Who’s at the trigger when the president calls a nuclear strike

WATCH ALL THE STORIES IN OUR "AGING ARSENAL" SERIES:

JUDY WOODRUFF: Over the past eight months, we have aired three stories about America's aging nuclear arsenal.

Tonight, we thought we'd share with you some of the more interesting things we learned along the way.

John Yang has that.

JOHN YANG: Our past stories looked at the debate over rebuilding America's nuclear submarines, missiles and bombs, now that much of the current arsenal is reaching the end of its service life.

And, tonight, to continue our unprecedented look behind the scenes, we meet some of the men and women charged with this great responsibility.

Veteran defense correspondent Jamie McIntyre reported these stories for us, in partnership with the Pulitzer Center on Crisis Reporting.

MAN: All stations, all stations, this is absentee, absentee.

JAMIE MCINTYRE: If the president ever gives the order to unleash nuclear weapons, the men and women whose fingers are on the triggers would hear something like this.

MAN: Yankee, mike. Stand by, uniform.

JAMIE MCINTYRE: It's the sound of an emergency action message. It's only a drill, but in a real-life situation, the highly encrypted message sent to bombers, submarines and missile crews would tell them which war plan to execute and which targets to destroy.

The coded message echoes, because it's sent by many different radios around the world, to ensure that even if the nation were under nuclear attack, at least one of the messages would get through.

The "NewsHour" was granted rare access to America's nuclear war fighters over the past six months. At Minot Air Force base in North Dakota, we spent the day with the airmen who load the B-52 bombers and the crews that fly them.

Chief Master Sergeant Lee Robins is the wing weapons manager.

How can you tell how old it is?

CHIEF MASTER SGT. LEE ROBINS, Wing Weapons Manager, U.S. Air Force: It's pretty easy.

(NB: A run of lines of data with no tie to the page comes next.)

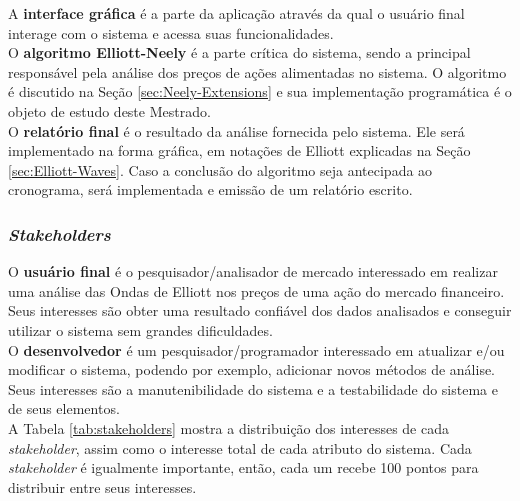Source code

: \documentclass[12pt]{article}
\begin{document}
A \textbf{interface gráfica} é a parte da aplicação através da qual o usuário final interage
com o sistema e acessa suas funcionalidades.\\

O \textbf{algoritmo Elliott-Neely} é a parte crítica do sistema, sendo a principal responsável
pela análise dos preços de ações alimentadas no sistema. O algoritmo é discutido na Seção
\ref{sec:Neely-Extensions} e sua implementação programática é o objeto de estudo deste
Mestrado.\\

O \textbf{relatório final} é o resultado da análise fornecida pelo sistema. Ele será
implementado na forma gráfica, em notações de Elliott explicadas na Seção
\ref{sec:Elliott-Waves}. Caso a conclusão do algoritmo seja antecipada ao cronograma,
será implementada e emissão de um relatório escrito.

\subsubsection{\textit{Stakeholders}}

O \textbf{usuário final} é o pesquisador/analisador de mercado interessado em realizar uma
análise das Ondas de Elliott nos preços de uma ação do mercado financeiro. Seus interesses são
obter uma resultado confiável dos dados analisados e conseguir utilizar o sistema sem grandes
dificuldades.\\

O \textbf{desenvolvedor} é um pesquisador/programador interessado em atualizar e/ou modificar
o sistema, podendo por exemplo, adicionar novos métodos de análise. Seus interesses são a
manutenibilidade do sistema e a testabilidade do sistema e de seus elementos.\\

A Tabela \ref{tab:stakeholders} mostra a distribuição dos interesses de cada 
\textit{stakeholder}, assim como o interesse total de cada atributo do sistema. Cada
\textit{stakeholder} é igualmente importante, então, cada um recebe 100 pontos para distribuir
entre seus interesses.
\end{document}
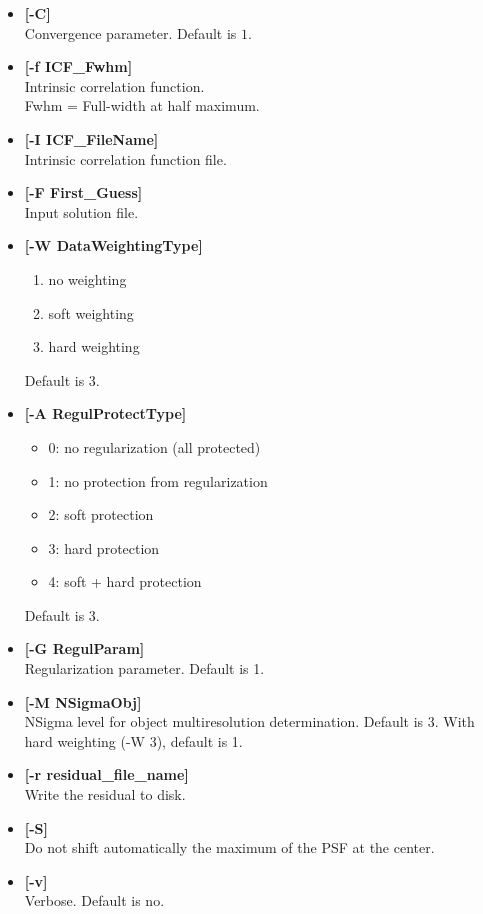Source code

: \begin{itemize}
\item {\bf [-C]} \\
Convergence parameter.
Default is $1$.
\item {\bf  [-f ICF\_Fwhm]} \\
Intrinsic correlation function. \\
Fwhm = Full-width at half maximum.
\item {\bf [-I ICF\_FileName]} \\
Intrinsic correlation function file.
\item {\bf [-F First\_Guess]} \\
Input solution file.
\item {\bf [-W DataWeightingType]} 
\begin{enumerate}
\baselineskip=0.4truecm
\item no weighting 
\item soft weighting
\item hard weighting 
\end{enumerate}
Default is 3.
\item {\bf [-A RegulProtectType]}
\begin{itemize}
\baselineskip=0.4truecm
\itemsep=0.1truecm
\item{0: } no regularization (all protected) 
\item{1: } no protection from regularization 
\item{2: } soft protection 
\item{3: } hard protection 
\item{4: } soft + hard protection 
\end{itemize}
Default is 3.
\item {\bf [-G RegulParam]} \\
Regularization parameter. Default is 1.
\item {\bf [-M NSigmaObj]} \\
NSigma level for object multiresolution determination.
Default is 3. With hard weighting (-W 3), default is 1.

\item {\bf [-r residual\_file\_name]} \\
 Write the residual to disk. 
\item {\bf [-S]} \\
Do not shift automatically the maximum of the PSF at the center.
\item {\bf [-v]} \\
Verbose. Default is no.
\end{itemize}
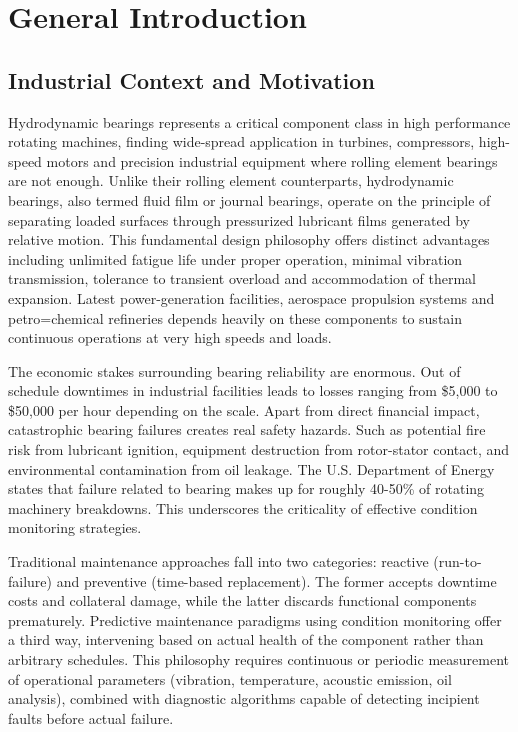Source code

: \documentclass[11pt,a4paper]{article}
\begin{document}
\newpage

\section{General Introduction}

\subsection{Industrial Context and Motivation}

Hydrodynamic bearings represents a critical component class in high performance rotating machines, finding wide-spread application in turbines, compressors, high-speed motors and precision industrial equipment where rolling element bearings are not enough. Unlike their rolling element counterparts, hydrodynamic bearings, also termed fluid film or journal bearings, operate on the principle of separating loaded surfaces through pressurized lubricant films generated by relative motion. This fundamental design philosophy offers distinct advantages including  unlimited fatigue life under proper operation, minimal vibration transmission, tolerance to transient overload and accommodation of thermal expansion. Latest power-generation facilities, aerospace propulsion systems and petro=chemical refineries  depends heavily on these components to sustain continuous operations at very high speeds and loads.

The economic stakes surrounding bearing reliability are enormous. Out of schedule downtimes in industrial facilities leads to losses ranging from \$5,000 to \$50,000 per hour depending on the scale. Apart from direct financial impact, catastrophic bearing failures creates real safety hazards. Such as potential fire risk from lubricant ignition, equipment destruction from rotor-stator contact, and environmental contamination from oil leakage. The U.S. Department of Energy states that failure related to bearing makes up for roughly 40-50\% of rotating machinery breakdowns. This underscores the criticality of effective condition monitoring strategies.

Traditional maintenance approaches fall into two categories: reactive (run-to-failure) and preventive (time-based replacement). The former accepts downtime costs and collateral damage, while the latter discards functional components prematurely. Predictive maintenance paradigms using condition monitoring offer a third way, intervening based on  actual health of the component  rather than arbitrary schedules. This philosophy requires continuous or periodic measurement of operational parameters (vibration, temperature, acoustic emission, oil analysis),  combined with diagnostic algorithms capable of detecting incipient faults before actual failure.
\end{document}
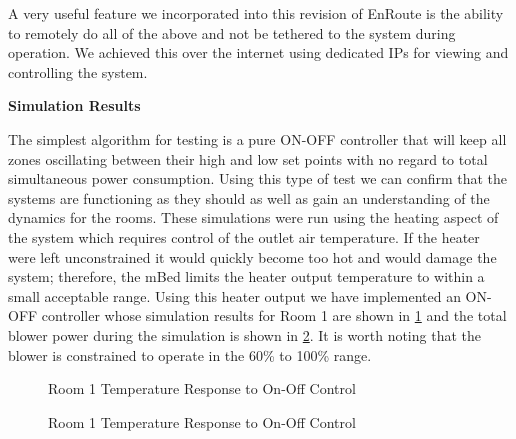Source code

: \documentclass[a4paper,10pt,twocolumn]{article}
\begin{document}
A very useful feature we incorporated into this revision of EnRoute is the ability to remotely do all of the above and not be tethered to the system during operation.  We achieved this over the internet using dedicated IPs for viewing and controlling the system.

\begin{center}
{\bf Simulation Results}
\end{center}

The simplest algorithm for testing is a pure ON-OFF controller that will keep all zones oscillating between their high and low set points with no regard to total simultaneous power consumption.  Using this type of test we can confirm that the systems are functioning as they should as well as gain an understanding of the dynamics for the rooms.  These simulations were run using the heating aspect of the system which requires control of the outlet air temperature.  If the heater were left unconstrained it would quickly become too hot and would damage the system; therefore, the mBed limits the heater output temperature to within a small acceptable range.  Using this heater output we have implemented an ON-OFF controller whose simulation results for Room 1 are shown in \ref{on_off_rm1_temp} and the total blower power during the simulation is shown in \ref{on_off_blower}.  It is worth noting that the blower is constrained to operate in the 60\% to 100\% range.

\begin{figure}[t]
\centering
{}
\caption{Room 1 Temperature Response to On-Off Control}
\label{on_off_rm1_temp}
\end{figure}

\begin{figure}[t]
\centering
{}
\caption{Room 1 Temperature Response to On-Off Control}
\label{on_off_blower}
\end{figure}
\end{document}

So, there is — on the tail number, if we look underneath the letters A.F., this is a 61, so that is when it rolled off the assembly line.

JAMIE MCINTYRE: That makes this aircraft 19 years older than Major Luke Dellenbach, a B-52 commander and instructor pilot.

I asked him about the differences between flying a conventional vs. nuclear mission.

MAJ. LUKE DELLENBACH, Aircraft Commander, U.S. Air Force: For a nuclear mission for us, it's very controlled. It's very scripted. The president doesn't want us doing things that we want to do. There is not inventiveness. It's very much you follow the rules and you follow the procedures and guidelines that we have.

For conventional, it's almost the opposite. We have a lot more flexibility. We can be more innovative. We can hit targets different ways.

JAMIE MCINTYRE: It's a sobering mission, and the venerable B-52 has been updated with modern avionics to carry it out, even though, as the crew is quick to show us, some non-mission-critical systems are an antiquated reminder of its Cold War history.

What do we have?

MAJ. C. RYAN COX, Mission Commander, U.S. Air Force: So, over here, we have the oven. It has two different settings, off and 400 degrees.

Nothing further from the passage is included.